[Stored records]
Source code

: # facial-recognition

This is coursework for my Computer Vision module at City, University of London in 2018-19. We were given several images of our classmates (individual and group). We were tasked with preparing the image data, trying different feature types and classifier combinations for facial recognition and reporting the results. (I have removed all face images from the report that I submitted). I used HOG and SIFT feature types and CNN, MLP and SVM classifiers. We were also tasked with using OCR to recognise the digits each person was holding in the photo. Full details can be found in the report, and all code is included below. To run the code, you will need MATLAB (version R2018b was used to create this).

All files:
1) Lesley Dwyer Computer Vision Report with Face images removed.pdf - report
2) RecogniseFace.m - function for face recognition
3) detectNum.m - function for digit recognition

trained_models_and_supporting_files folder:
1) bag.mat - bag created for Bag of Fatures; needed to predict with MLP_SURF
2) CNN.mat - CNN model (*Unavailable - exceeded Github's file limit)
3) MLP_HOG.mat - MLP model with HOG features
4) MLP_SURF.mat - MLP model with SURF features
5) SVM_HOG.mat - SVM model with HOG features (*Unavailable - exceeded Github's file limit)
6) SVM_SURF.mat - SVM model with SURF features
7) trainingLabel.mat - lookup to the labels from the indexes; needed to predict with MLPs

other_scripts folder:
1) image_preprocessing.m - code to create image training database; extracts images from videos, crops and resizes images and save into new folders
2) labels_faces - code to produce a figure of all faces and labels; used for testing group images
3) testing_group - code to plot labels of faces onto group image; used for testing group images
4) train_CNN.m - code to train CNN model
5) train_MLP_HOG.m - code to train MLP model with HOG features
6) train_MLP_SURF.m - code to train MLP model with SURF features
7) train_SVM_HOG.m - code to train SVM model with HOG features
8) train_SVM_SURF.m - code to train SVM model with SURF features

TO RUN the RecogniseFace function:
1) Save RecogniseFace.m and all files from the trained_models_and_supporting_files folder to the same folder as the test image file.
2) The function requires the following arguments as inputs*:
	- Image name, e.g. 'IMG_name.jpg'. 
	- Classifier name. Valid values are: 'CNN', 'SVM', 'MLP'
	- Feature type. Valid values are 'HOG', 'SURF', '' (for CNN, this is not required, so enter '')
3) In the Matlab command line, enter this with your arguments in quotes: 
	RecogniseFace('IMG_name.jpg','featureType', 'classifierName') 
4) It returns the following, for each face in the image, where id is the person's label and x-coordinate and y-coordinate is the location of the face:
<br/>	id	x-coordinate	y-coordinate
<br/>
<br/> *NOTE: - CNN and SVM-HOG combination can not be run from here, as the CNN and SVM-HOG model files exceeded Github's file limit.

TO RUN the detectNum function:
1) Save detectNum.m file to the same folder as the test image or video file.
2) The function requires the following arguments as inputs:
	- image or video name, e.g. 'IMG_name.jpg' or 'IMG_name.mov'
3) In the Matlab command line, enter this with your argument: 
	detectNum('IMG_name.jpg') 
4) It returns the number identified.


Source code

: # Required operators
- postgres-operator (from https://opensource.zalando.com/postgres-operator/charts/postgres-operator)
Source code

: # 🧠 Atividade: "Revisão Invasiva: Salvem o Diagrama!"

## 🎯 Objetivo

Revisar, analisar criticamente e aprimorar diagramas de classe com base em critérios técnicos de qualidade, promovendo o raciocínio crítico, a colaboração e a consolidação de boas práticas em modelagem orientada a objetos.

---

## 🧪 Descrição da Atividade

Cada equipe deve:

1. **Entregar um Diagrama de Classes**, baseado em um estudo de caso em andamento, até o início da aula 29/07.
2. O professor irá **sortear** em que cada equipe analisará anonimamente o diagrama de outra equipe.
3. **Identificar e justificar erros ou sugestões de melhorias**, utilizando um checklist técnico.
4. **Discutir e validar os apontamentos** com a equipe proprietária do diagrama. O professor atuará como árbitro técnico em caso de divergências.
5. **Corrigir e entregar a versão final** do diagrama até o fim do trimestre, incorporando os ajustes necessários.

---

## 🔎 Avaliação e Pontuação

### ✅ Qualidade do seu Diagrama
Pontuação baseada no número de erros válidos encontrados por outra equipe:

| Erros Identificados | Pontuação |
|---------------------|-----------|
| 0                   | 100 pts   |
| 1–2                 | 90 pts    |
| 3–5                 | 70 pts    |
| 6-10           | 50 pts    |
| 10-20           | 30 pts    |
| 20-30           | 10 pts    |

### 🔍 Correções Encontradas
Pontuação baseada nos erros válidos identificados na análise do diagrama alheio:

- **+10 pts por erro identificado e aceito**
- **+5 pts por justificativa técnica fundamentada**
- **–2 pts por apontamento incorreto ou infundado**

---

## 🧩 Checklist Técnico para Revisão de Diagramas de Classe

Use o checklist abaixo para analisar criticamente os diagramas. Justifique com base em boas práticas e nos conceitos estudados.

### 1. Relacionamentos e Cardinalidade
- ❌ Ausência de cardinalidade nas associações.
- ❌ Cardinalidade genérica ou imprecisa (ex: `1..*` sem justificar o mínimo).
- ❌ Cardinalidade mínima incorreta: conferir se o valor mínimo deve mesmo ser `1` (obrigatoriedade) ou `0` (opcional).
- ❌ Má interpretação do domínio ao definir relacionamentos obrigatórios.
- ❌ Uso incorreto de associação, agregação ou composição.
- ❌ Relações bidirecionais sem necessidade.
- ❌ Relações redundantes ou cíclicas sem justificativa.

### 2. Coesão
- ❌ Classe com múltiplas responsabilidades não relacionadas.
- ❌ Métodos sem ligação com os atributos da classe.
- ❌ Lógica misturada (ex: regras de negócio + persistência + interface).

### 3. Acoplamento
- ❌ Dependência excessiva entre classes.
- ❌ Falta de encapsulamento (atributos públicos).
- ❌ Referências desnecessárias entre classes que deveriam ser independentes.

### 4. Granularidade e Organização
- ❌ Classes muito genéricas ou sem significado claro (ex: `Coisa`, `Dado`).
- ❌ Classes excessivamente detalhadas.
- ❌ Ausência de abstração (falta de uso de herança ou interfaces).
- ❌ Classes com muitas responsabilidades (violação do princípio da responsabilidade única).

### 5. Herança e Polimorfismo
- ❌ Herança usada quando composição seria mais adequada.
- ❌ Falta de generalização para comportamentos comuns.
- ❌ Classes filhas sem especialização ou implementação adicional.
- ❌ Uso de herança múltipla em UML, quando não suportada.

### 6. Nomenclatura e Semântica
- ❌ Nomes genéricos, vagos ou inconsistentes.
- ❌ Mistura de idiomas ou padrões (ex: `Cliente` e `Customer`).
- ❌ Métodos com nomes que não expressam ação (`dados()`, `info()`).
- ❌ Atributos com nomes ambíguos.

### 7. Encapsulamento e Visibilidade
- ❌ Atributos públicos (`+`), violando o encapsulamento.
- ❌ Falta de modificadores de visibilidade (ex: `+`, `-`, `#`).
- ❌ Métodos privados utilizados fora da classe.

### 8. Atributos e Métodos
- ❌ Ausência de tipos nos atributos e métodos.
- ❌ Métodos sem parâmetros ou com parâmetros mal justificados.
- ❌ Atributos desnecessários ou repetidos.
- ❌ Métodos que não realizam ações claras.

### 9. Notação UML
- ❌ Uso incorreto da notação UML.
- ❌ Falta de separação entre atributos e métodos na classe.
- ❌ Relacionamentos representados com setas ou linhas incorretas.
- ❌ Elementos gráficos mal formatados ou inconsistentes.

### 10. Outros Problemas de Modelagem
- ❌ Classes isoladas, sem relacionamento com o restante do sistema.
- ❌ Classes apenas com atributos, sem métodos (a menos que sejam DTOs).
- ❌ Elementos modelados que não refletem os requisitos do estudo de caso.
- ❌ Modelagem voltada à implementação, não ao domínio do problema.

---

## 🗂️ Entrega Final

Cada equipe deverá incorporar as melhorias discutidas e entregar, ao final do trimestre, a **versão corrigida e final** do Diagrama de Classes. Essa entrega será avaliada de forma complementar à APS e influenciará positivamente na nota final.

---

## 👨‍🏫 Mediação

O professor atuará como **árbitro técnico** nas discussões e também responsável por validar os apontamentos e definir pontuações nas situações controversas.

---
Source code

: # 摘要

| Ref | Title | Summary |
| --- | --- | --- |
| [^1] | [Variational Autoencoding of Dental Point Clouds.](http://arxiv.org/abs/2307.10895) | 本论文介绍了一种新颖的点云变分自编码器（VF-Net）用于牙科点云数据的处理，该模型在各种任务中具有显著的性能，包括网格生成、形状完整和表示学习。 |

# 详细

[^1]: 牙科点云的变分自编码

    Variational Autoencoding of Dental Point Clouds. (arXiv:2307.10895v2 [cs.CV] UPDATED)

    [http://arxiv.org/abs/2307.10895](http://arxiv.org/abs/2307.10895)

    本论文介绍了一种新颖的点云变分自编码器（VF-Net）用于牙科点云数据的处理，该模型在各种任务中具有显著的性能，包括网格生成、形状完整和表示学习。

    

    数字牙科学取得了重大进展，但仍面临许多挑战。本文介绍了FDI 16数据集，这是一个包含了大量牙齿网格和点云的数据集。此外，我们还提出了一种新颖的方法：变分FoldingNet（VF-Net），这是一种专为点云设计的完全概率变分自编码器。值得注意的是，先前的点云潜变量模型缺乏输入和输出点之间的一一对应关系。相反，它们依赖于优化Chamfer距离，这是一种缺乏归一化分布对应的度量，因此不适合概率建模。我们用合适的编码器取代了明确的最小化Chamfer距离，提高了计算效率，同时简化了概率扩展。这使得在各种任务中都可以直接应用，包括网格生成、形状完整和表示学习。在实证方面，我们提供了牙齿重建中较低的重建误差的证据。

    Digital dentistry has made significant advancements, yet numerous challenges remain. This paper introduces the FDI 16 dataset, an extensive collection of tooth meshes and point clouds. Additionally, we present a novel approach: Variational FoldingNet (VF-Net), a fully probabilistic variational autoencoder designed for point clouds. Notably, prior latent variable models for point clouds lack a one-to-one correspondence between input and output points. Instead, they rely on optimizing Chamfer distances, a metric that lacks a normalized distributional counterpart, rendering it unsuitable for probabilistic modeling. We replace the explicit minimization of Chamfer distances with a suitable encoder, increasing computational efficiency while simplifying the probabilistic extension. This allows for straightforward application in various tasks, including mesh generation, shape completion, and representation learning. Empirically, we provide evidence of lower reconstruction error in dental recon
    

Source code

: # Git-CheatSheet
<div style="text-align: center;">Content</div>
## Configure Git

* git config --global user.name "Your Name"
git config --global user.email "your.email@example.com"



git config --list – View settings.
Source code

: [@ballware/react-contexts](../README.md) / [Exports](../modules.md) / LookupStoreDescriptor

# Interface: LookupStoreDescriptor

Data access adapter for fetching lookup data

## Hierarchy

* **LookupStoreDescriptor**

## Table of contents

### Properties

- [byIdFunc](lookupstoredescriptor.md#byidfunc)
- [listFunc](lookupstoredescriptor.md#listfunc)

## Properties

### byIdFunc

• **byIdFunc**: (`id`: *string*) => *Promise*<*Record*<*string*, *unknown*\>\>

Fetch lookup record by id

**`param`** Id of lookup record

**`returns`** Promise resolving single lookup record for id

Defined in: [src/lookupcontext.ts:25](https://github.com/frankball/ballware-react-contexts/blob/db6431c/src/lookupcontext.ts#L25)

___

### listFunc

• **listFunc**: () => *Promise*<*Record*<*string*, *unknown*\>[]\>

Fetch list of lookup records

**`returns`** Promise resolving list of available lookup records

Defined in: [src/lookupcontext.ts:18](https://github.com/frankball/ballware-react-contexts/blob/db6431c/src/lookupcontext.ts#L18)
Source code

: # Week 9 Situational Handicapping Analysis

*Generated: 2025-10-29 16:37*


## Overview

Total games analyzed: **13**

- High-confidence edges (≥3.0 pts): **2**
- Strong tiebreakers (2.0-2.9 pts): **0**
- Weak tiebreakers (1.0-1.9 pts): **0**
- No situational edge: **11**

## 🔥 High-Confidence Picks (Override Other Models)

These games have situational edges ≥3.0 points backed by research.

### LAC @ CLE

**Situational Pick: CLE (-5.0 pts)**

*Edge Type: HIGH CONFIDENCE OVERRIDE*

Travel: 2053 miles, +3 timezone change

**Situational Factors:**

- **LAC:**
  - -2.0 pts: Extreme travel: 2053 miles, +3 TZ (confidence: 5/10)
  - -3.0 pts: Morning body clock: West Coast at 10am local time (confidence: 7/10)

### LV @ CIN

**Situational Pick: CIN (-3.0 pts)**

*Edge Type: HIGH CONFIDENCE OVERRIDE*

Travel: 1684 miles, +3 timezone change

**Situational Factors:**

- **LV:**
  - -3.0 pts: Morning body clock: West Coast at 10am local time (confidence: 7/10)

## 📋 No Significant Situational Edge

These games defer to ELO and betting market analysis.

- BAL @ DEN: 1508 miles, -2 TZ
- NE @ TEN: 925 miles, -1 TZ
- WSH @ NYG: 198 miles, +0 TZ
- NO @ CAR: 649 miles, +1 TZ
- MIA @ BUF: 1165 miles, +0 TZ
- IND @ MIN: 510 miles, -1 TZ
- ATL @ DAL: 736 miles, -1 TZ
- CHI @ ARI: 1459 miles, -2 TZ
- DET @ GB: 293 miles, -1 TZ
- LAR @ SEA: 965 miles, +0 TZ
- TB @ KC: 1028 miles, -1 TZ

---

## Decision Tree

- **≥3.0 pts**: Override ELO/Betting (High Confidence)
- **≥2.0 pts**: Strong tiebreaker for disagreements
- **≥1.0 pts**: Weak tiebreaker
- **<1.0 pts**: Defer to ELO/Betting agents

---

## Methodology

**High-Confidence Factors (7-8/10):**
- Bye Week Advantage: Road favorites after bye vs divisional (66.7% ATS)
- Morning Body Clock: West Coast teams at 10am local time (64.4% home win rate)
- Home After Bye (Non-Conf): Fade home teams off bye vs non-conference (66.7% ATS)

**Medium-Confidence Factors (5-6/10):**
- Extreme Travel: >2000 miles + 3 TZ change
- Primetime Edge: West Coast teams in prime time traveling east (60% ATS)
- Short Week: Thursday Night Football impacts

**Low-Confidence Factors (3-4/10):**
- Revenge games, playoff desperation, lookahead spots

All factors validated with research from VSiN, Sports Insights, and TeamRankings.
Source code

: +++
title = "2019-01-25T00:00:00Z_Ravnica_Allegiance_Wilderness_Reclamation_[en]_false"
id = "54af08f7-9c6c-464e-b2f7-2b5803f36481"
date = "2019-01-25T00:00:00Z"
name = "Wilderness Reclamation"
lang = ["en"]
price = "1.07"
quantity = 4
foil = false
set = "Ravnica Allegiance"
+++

- _The task_
Whenever "research" occurs in a line of the entries, copy that line.

- _Task result_
These games have situational edges ≥3.0 points backed by research.
All factors validated with research from VSiN, Sports Insights, and TeamRankings.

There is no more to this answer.